By the end of the summer Walter and I had  walked and blazed 206.3 miles on our own
trails through the bush.   That is almost the distance  from Toronto to North Bay.  Hard  to
believe?  



The clerk in the Airport Hotel hesitated  when I  asked for a room for the day only.  Little wonder…two months growth of hair and beard, pants 
patched with Canvas, Gum rubbers with my socks poking through holes and a  packsack that looked like  I had been living rough for a long time (which’
is true come to think of it.)  He relented.  I Had my first real bath of he summer and then called  Timmins airport to reserve a flight this evening.

What was Ito do with the skull and antlers of that bull moose we found earlier in the summer.  Unlikely to be loaded on an Air Canada flight.

.  I asked CN Express  to ship the skull along with my baggage back  to Toronto.  Tricky kind of baggage.





  Phoned  home…mom and dad surprised.  “Be home tonight.”
Then got a shave, haircut and  a big ice cream sundae.


Bob and  Mack arrived shortly after 12 and we loaded our equipment in the Land  Rover. which had  been stripped of all easily detached
equipment…hub caps and spare tire.   Bob  drove me to Timmins Airport where I got my first restaurant meal since July. 

I boarded the Viscount just as the sun was  beginning to set on the western horizon. “Would you like a Peak  Freen biscuit and glass
of lemonade, sir?”  Wow!  This was  going to be a great flight.  I nursed the lemonade for a long time and just nibbled  at the shortbread…loving
them both. 

We landed at Sudbury, then North Bay and  finally Toronto about mid night.  What a greeting.  Russ Vanstone, Red Stevenson, Jim Romaniuk and
my brother Eric  along with mom and  dad.  Eric  had a huge hand printed  sign saying “Go back, Al.”  Jim Romaniuk asked about the
lonely hearts letters.  “Let me have them Al, Might find a girl friend  there.”  “Try the girl from Florida with the pencilled note…she’s ready to
move up here if you send her the fare.”   Russ drove us all home to our place where mom and  dad 
had prepared  all  kinds  of food.  After that I fell asleep in a real bed.
 

September 9, 2019

Dr Paterson phoned early in the morning.  “Can you come to the office, Alan, maybe help with the results…there are things we need to know urgently.”
So everyone was gathered around the aerial photos hoping I could remember where the top anomalies were located.  I am not sure how much
help I could provide.  “McIntyre Mines  want to know right away.”  That comment reminded me that our summer living rough was really a big secret.
I really could not spot all the anomalies where we got high readings but did the best I could.   Dr.

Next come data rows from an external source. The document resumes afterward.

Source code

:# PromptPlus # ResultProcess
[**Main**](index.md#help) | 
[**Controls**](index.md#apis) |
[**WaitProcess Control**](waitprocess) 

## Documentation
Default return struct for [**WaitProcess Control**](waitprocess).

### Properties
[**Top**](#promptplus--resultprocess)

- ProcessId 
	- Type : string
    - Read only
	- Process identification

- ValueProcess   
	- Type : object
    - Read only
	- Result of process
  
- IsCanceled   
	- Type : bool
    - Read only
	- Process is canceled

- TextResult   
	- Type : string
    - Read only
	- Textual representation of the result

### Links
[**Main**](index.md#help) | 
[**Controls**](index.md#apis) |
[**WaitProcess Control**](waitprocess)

Paterson was very serious and professional…a bit
intimidating.  I am not sure that he knew my job had been swinging a blazing axe most of the summer.  I certainly did not say that.  I did put a word
in for Walter Helstein hoping that the company would help  out or totally pay his medical bills.  Not sure what happened to Walter but heard by
the grapevine that he never fully recovered.  Floyd told me later that Walter spent 8 months in the hospital.  Some danger he would lose his arm.

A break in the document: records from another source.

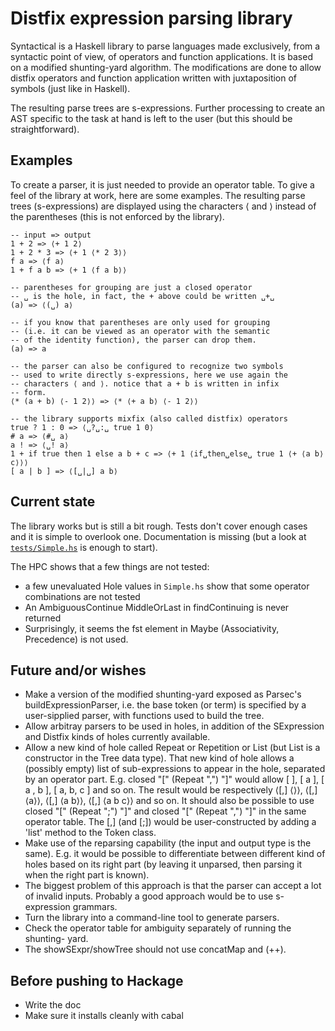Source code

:Distfix expression parsing library
==================================

Syntactical is a Haskell library to parse languages made exclusively, from a
syntactic point of view, of operators and function applications. It is based
on a modified shunting-yard algorithm. The modifications are done to allow
distfix operators and function application written with juxtaposition of
symbols (just like in Haskell).

The resulting parse trees are s-expressions. Further processing to create an
AST specific to the task at hand is left to the user (but this should be
straightforward).

Examples
--------

To create a parser, it is just needed to provide an operator table. To give a
feel of the library at work, here are some examples. The resulting parse trees
(s-expressions) are displayed using the characters ⟨ and ⟩ instead of the
parentheses (this is not enforced by the library).

    -- input => output
    1 + 2 => ⟨+ 1 2⟩
    1 + 2 * 3 => ⟨+ 1 ⟨* 2 3⟩⟩
    f a => ⟨f a⟩
    1 + f a b => ⟨+ 1 ⟨f a b⟩⟩

    -- parentheses for grouping are just a closed operator
    -- ␣ is the hole, in fact, the + above could be written ␣+␣
    (a) => ⟨(␣) a⟩

    -- if you know that parentheses are only used for grouping
    -- (i.e. it can be viewed as an operator with the semantic
    -- of the identity function), the parser can drop them.
    (a) => a

    -- the parser can also be configured to recognize two symbols
    -- used to write directly s-expressions, here we use again the
    -- characters ⟨ and ⟩. notice that a + b is written in infix
    -- form.
    ⟨* (a + b) ⟨- 1 2⟩⟩ => ⟨* ⟨+ a b⟩ ⟨- 1 2⟩⟩

    -- the library supports mixfix (also called distfix) operators
    true ? 1 : 0 => ⟨␣?␣:␣ true 1 0⟩
    # a => ⟨#␣ a⟩
    a ! => ⟨␣! a⟩
    1 + if true then 1 else a b + c => ⟨+ 1 ⟨if␣then␣else␣ true 1 ⟨+ ⟨a b⟩ c⟩⟩⟩
    [ a | b ] => ⟨[␣|␣] a b⟩

Current state
-------------

The library works but is still a bit rough. Tests don't cover enough cases and
it is simple to overlook one. Documentation is missing (but a look at
[`tests/Simple.hs`](tests/Simple.hs) is enough to start).

The HPC shows that a few things are not tested:

- a few unevaluated Hole values in `Simple.hs` show that some operator
  combinations are not tested
- An AmbiguousContinue MiddleOrLast in findContinuing is never returned
- Surprisingly, it seems the fst element in Maybe (Associativity, Precedence)
  is not used.

Future and/or wishes
--------------------

- Make a version of the modified shunting-yard exposed as Parsec's
  buildExpressionParser, i.e. the base token (or term) is specified by a
  user-sipplied parser, with functions used to build the tree.
- Allow arbitray parsers to be used in holes, in addition of the SExpression
  and Distfix kinds of holes currently available.
- Allow a new kind of hole called Repeat or Repetition or List (but List is a
  constructor in the Tree data type). That new kind of hole allows a (possibly
  empty) list of sub-expressions to appear in the hole, separated by an
  operator part. E.g. closed "[" (Repeat ",") "]" would allow [ ], [ a ],
  [ a , b ], [ a, b, c ] and so on. The result would be respectively ⟨[,] ⟨⟩⟩,
  ⟨[,] ⟨a⟩⟩, ⟨[,] ⟨a b⟩⟩, ⟨[,] ⟨a b c⟩⟩ and so on. It should also be possible
  to use closed "[" (Repeat ";") "]" and closed "[" (Repeat ",") "]" in the
  same operator table. The [,] (and [;]) would be user-constructed by adding a
  'list' method to the Token class.
- Make use of the reparsing capability (the input and output type is the same).
  E.g. it would be possible to differentiate between different kind of holes
  based on its right part (by leaving it unparsed, then parsing it when the
  right part is known).
- The biggest problem of this approach is that the parser can accept a lot of
  invalid inputs. Probably a good approach would be to use s-expression
  grammars.
- Turn the library into a command-line tool to generate parsers.
- Check the operator table for ambiguity separately of running the shunting-
  yard.
- The showSExpr/showTree should not use concatMap and (++).

Before pushing to Hackage
-------------------------

- Write the doc
- Make sure it installs cleanly with cabal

 That may have been hearsay though since our company had wound up the Groundhog River job  Miners are nomads.  When a mine is closed they

take off;


 There was one
nice outcome of that last meeting.  Dr. Paterson looked  me in the eye and said, “How would you like a job next summers an operator-Technician on
a job we have lined up in Alaska?”  Wow!  Alaska!   “

my answer was short and simple.  “Count me in.”

THE BUSHMAN’S THONG


What about the BUSHMAN’S THONG?  Good question, .   I am  very proud of my Bushman’s thong.  IT still hangs on my Boy Scout shirt

in the cellar at the farm.  Reminds me of that summer of 1958 every time I see the shirt and Thong.  I know this diary sounds rather juvenile.

True!  I was just a kid back then.  A Rover Scout.  Fucking Al!